___ GIVEN RECORDS ___
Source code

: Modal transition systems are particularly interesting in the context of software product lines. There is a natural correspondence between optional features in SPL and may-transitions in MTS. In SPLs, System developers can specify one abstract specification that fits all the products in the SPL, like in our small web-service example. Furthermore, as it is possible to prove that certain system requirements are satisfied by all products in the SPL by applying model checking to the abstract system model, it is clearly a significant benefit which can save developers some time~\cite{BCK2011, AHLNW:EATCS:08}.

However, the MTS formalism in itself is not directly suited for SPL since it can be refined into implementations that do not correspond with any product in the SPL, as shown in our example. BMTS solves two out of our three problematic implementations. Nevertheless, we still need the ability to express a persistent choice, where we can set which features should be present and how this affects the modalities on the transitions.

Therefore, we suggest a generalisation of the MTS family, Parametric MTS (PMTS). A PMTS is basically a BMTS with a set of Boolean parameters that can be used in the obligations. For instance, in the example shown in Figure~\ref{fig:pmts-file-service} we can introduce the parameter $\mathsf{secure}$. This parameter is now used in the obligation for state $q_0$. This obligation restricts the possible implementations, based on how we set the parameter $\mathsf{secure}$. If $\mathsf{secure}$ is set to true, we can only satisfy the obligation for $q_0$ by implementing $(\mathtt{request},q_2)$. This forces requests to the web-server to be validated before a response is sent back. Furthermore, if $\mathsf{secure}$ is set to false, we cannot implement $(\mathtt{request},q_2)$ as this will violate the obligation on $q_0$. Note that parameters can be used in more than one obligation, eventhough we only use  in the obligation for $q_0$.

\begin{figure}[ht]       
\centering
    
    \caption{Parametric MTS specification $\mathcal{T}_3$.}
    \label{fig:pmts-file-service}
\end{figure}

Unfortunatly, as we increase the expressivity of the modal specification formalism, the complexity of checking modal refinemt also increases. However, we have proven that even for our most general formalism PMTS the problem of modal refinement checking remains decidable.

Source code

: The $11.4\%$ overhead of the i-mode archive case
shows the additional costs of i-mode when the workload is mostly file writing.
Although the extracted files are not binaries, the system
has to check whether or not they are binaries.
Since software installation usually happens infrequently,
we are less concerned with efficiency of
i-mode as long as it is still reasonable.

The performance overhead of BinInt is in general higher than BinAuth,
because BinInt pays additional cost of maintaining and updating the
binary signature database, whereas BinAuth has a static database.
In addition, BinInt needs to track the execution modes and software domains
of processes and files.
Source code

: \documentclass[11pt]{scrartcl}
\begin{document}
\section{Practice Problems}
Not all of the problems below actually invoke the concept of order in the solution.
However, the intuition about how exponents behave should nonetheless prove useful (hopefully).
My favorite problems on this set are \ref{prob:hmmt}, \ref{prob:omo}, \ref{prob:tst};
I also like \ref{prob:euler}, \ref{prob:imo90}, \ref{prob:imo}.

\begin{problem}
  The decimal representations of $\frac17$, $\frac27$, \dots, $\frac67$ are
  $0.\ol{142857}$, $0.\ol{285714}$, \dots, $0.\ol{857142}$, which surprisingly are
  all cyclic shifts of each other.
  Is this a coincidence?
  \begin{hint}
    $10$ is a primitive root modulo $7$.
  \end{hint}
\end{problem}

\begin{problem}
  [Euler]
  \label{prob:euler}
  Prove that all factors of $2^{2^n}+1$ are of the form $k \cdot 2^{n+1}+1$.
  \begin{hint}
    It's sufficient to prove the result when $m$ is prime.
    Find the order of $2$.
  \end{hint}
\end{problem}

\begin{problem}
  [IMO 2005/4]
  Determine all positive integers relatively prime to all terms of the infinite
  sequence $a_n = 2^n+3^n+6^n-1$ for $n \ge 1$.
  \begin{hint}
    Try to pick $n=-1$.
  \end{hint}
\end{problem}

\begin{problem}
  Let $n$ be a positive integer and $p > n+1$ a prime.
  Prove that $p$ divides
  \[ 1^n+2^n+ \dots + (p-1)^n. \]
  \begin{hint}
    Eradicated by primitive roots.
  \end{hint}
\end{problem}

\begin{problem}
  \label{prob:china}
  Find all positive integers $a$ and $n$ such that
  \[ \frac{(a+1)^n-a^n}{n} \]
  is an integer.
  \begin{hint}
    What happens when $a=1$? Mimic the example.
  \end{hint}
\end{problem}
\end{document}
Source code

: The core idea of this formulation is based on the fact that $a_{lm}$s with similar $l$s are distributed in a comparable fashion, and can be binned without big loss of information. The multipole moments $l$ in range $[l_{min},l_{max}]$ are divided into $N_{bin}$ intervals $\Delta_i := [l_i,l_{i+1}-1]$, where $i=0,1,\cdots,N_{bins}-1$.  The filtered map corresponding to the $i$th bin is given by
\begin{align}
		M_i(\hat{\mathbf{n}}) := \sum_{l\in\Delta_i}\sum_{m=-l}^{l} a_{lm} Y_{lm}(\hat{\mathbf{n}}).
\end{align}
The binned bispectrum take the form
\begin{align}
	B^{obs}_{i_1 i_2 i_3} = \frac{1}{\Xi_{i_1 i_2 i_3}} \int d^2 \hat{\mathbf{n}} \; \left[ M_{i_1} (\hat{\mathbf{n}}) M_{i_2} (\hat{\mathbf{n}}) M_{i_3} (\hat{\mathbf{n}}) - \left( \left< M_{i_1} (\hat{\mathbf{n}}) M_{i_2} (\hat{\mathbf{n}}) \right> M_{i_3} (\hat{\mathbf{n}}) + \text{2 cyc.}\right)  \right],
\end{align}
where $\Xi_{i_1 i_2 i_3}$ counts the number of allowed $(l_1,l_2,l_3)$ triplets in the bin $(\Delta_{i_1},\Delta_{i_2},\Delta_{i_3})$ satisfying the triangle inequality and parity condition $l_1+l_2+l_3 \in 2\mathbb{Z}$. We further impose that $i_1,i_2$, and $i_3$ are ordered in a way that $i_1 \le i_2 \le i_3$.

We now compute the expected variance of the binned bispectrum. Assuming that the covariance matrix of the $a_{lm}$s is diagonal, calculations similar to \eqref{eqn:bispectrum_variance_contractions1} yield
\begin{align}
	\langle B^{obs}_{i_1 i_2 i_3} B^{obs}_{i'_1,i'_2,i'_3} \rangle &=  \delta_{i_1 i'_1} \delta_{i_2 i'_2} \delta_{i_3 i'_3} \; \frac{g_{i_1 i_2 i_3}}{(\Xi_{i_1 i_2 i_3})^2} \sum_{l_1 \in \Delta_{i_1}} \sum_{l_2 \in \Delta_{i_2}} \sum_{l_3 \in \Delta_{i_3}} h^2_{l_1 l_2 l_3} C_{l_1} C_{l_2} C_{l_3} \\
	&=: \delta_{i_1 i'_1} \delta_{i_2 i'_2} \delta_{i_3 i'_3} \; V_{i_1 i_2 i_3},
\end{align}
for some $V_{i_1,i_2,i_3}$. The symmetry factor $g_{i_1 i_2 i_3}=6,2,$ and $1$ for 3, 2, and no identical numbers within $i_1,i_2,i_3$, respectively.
___
- THE PROBLEM
Word for word, retype each record.

- EXERCISE OUTPUT
Source code

: Modal transition systems are particularly interesting in the context of software product lines. There is a natural correspondence between optional features in SPL and may-transitions in MTS. In SPLs, System developers can specify one abstract specification that fits all the products in the SPL, like in our small web-service example. Furthermore, as it is possible to prove that certain system requirements are satisfied by all products in the SPL by applying model checking to the abstract system model, it is clearly a significant benefit which can save developers some time~\cite{BCK2011, AHLNW:EATCS:08}.

However, the MTS formalism in itself is not directly suited for SPL since it can be refined into implementations that do not correspond with any product in the SPL, as shown in our example. BMTS solves two out of our three problematic implementations. Nevertheless, we still need the ability to express a persistent choice, where we can set which features should be present and how this affects the modalities on the transitions.

Therefore, we suggest a generalisation of the MTS family, Parametric MTS (PMTS). A PMTS is basically a BMTS with a set of Boolean parameters that can be used in the obligations. For instance, in the example shown in Figure~\ref{fig:pmts-file-service} we can introduce the parameter $\mathsf{secure}$. This parameter is now used in the obligation for state $q_0$. This obligation restricts the possible implementations, based on how we set the parameter $\mathsf{secure}$. If $\mathsf{secure}$ is set to true, we can only satisfy the obligation for $q_0$ by implementing $(\mathtt{request},q_2)$. This forces requests to the web-server to be validated before a response is sent back. Furthermore, if $\mathsf{secure}$ is set to false, we cannot implement $(\mathtt{request},q_2)$ as this will violate the obligation on $q_0$. Note that parameters can be used in more than one obligation, eventhough we only use  in the obligation for $q_0$.

\begin{figure}[ht]       
\centering
    
    \caption{Parametric MTS specification $\mathcal{T}_3$.}
    \label{fig:pmts-file-service}
\end{figure}

Unfortunatly, as we increase the expressivity of the modal specification formalism, the complexity of checking modal refinemt also increases. However, we have proven that even for our most general formalism PMTS the problem of modal refinement checking remains decidable.

Source code

: The $11.4\%$ overhead of the i-mode archive case
shows the additional costs of i-mode when the workload is mostly file writing.
Although the extracted files are not binaries, the system
has to check whether or not they are binaries.
Since software installation usually happens infrequently,
we are less concerned with efficiency of
i-mode as long as it is still reasonable.

The performance overhead of BinInt is in general higher than BinAuth,
because BinInt pays additional cost of maintaining and updating the
binary signature database, whereas BinAuth has a static database.
In addition, BinInt needs to track the execution modes and software domains
of processes and files.
Source code

: \documentclass[11pt]{scrartcl}
\begin{document}
\section{Practice Problems}
Not all of the problems below actually invoke the concept of order in the solution.
However, the intuition about how exponents behave should nonetheless prove useful (hopefully).
My favorite problems on this set are \ref{prob:hmmt}, \ref{prob:omo}, \ref{prob:tst};
I also like \ref{prob:euler}, \ref{prob:imo90}, \ref{prob:imo}.

\begin{problem}
  The decimal representations of $\frac17$, $\frac27$, \dots, $\frac67$ are
  $0.\ol{142857}$, $0.\ol{285714}$, \dots, $0.\ol{857142}$, which surprisingly are
  all cyclic shifts of each other.
  Is this a coincidence?
  \begin{hint}
    $10$ is a primitive root modulo $7$.
  \end{hint}
\end{problem}

\begin{problem}
  [Euler]
  \label{prob:euler}
  Prove that all factors of $2^{2^n}+1$ are of the form $k \cdot 2^{n+1}+1$.
  \begin{hint}
    It's sufficient to prove the result when $m$ is prime.
    Find the order of $2$.
  \end{hint}
\end{problem}

\begin{problem}
  [IMO 2005/4]
  Determine all positive integers relatively prime to all terms of the infinite
  sequence $a_n = 2^n+3^n+6^n-1$ for $n \ge 1$.
  \begin{hint}
    Try to pick $n=-1$.
  \end{hint}
\end{problem}

\begin{problem}
  Let $n$ be a positive integer and $p > n+1$ a prime.
  Prove that $p$ divides
  \[ 1^n+2^n+ \dots + (p-1)^n. \]
  \begin{hint}
    Eradicated by primitive roots.
  \end{hint}
\end{problem}

\begin{problem}
  \label{prob:china}
  Find all positive integers $a$ and $n$ such that
  \[ \frac{(a+1)^n-a^n}{n} \]
  is an integer.
  \begin{hint}
    What happens when $a=1$? Mimic the example.
  \end{hint}
\end{problem}
\end{document}
Source code

: The core idea of this formulation is based on the fact that $a_{lm}$s with similar $l$s are distributed in a comparable fashion, and can be binned without big loss of information. The multipole moments $l$ in range $[l_{min},l_{max}]$ are divided into $N_{bin}$ intervals $\Delta_i := [l_i,l_{i+1}-1]$, where $i=0,1,\cdots,N_{bins}-1$.  The filtered map corresponding to the $i$th bin is given by
\begin{align}
		M_i(\hat{\mathbf{n}}) := \sum_{l\in\Delta_i}\sum_{m=-l}^{l} a_{lm} Y_{lm}(\hat{\mathbf{n}}).
\end{align}
The binned bispectrum take the form
\begin{align}
	B^{obs}_{i_1 i_2 i_3} = \frac{1}{\Xi_{i_1 i_2 i_3}} \int d^2 \hat{\mathbf{n}} \; \left[ M_{i_1} (\hat{\mathbf{n}}) M_{i_2} (\hat{\mathbf{n}}) M_{i_3} (\hat{\mathbf{n}}) - \left( \left< M_{i_1} (\hat{\mathbf{n}}) M_{i_2} (\hat{\mathbf{n}}) \right> M_{i_3} (\hat{\mathbf{n}}) + \text{2 cyc.}\right)  \right],
\end{align}
where $\Xi_{i_1 i_2 i_3}$ counts the number of allowed $(l_1,l_2,l_3)$ triplets in the bin $(\Delta_{i_1},\Delta_{i_2},\Delta_{i_3})$ satisfying the triangle inequality and parity condition $l_1+l_2+l_3 \in 2\mathbb{Z}$. We further impose that $i_1,i_2$, and $i_3$ are ordered in a way that $i_1 \le i_2 \le i_3$.

We now compute the expected variance of the binned bispectrum. Assuming that the covariance matrix of the $a_{lm}$s is diagonal, calculations similar to \eqref{eqn:bispectrum_variance_contractions1} yield
\begin{align}
	\langle B^{obs}_{i_1 i_2 i_3} B^{obs}_{i'_1,i'_2,i'_3} \rangle &=  \delta_{i_1 i'_1} \delta_{i_2 i'_2} \delta_{i_3 i'_3} \; \frac{g_{i_1 i_2 i_3}}{(\Xi_{i_1 i_2 i_3})^2} \sum_{l_1 \in \Delta_{i_1}} \sum_{l_2 \in \Delta_{i_2}} \sum_{l_3 \in \Delta_{i_3}} h^2_{l_1 l_2 l_3} C_{l_1} C_{l_2} C_{l_3} \\
	&=: \delta_{i_1 i'_1} \delta_{i_2 i'_2} \delta_{i_3 i'_3} \; V_{i_1 i_2 i_3},
\end{align}
for some $V_{i_1,i_2,i_3}$. The symmetry factor $g_{i_1 i_2 i_3}=6,2,$ and $1$ for 3, 2, and no identical numbers within $i_1,i_2,i_3$, respectively.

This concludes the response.